### Brief
This exercise calls for the line with "## Table of Contents", the line with "## GitHub Actions", and all lines between them in the material below, output exactly and with no other lines.

### Data for this exercise
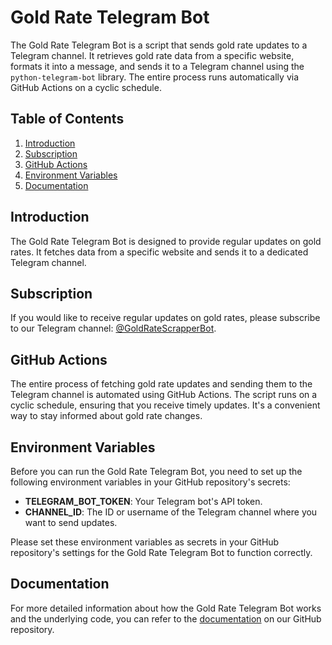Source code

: # Gold Rate Telegram Bot

The Gold Rate Telegram Bot is a script that sends gold rate updates to a Telegram channel. It retrieves gold rate data from a specific website, formats it into a message, and sends it to a Telegram channel using the `python-telegram-bot` library. The entire process runs automatically via GitHub Actions on a cyclic schedule.

## Table of Contents
1. [Introduction](#introduction)
2. [Subscription](#subscription)
3. [GitHub Actions](#github-actions)
4. [Environment Variables](#environment-variables)
5. [Documentation](#documentation)

## Introduction <a name="introduction"></a>

The Gold Rate Telegram Bot is designed to provide regular updates on gold rates. It fetches data from a specific website and sends it to a dedicated Telegram channel.

## Subscription <a name="subscription"></a>

If you would like to receive regular updates on gold rates, please subscribe to our Telegram channel: [@GoldRateScrapperBot](https://t.me/GoldRateScrapperBot).

## GitHub Actions <a name="github-actions"></a>

The entire process of fetching gold rate updates and sending them to the Telegram channel is automated using GitHub Actions. The script runs on a cyclic schedule, ensuring that you receive timely updates. It's a convenient way to stay informed about gold rate changes.

## Environment Variables <a name="environment-variables"></a>

Before you can run the Gold Rate Telegram Bot, you need to set up the following environment variables in your GitHub repository's secrets:

- **TELEGRAM_BOT_TOKEN**: Your Telegram bot's API token.
- **CHANNEL_ID**: The ID or username of the Telegram channel where you want to send updates.

Please set these environment variables as secrets in your GitHub repository's settings for the Gold Rate Telegram Bot to function correctly.


## Documentation <a name="documentation"></a>

For more detailed information about how the Gold Rate Telegram Bot works and the underlying code, you can refer to the [documentation](https://github.com/your-repo/documentation.md) on our GitHub repository.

### Answer space
## Table of Contents
1. [Introduction](#introduction)
2. [Subscription](#subscription)
3. [GitHub Actions](#github-actions)
4. [Environment Variables](#environment-variables)
5. [Documentation](#documentation)

## Introduction <a name="introduction"></a>

The Gold Rate Telegram Bot is designed to provide regular updates on gold rates. It fetches data from a specific website and sends it to a dedicated Telegram channel.

## Subscription <a name="subscription"></a>

If you would like to receive regular updates on gold rates, please subscribe to our Telegram channel: [@GoldRateScrapperBot](https://t.me/GoldRateScrapperBot).

## GitHub Actions <a name="github-actions"></a>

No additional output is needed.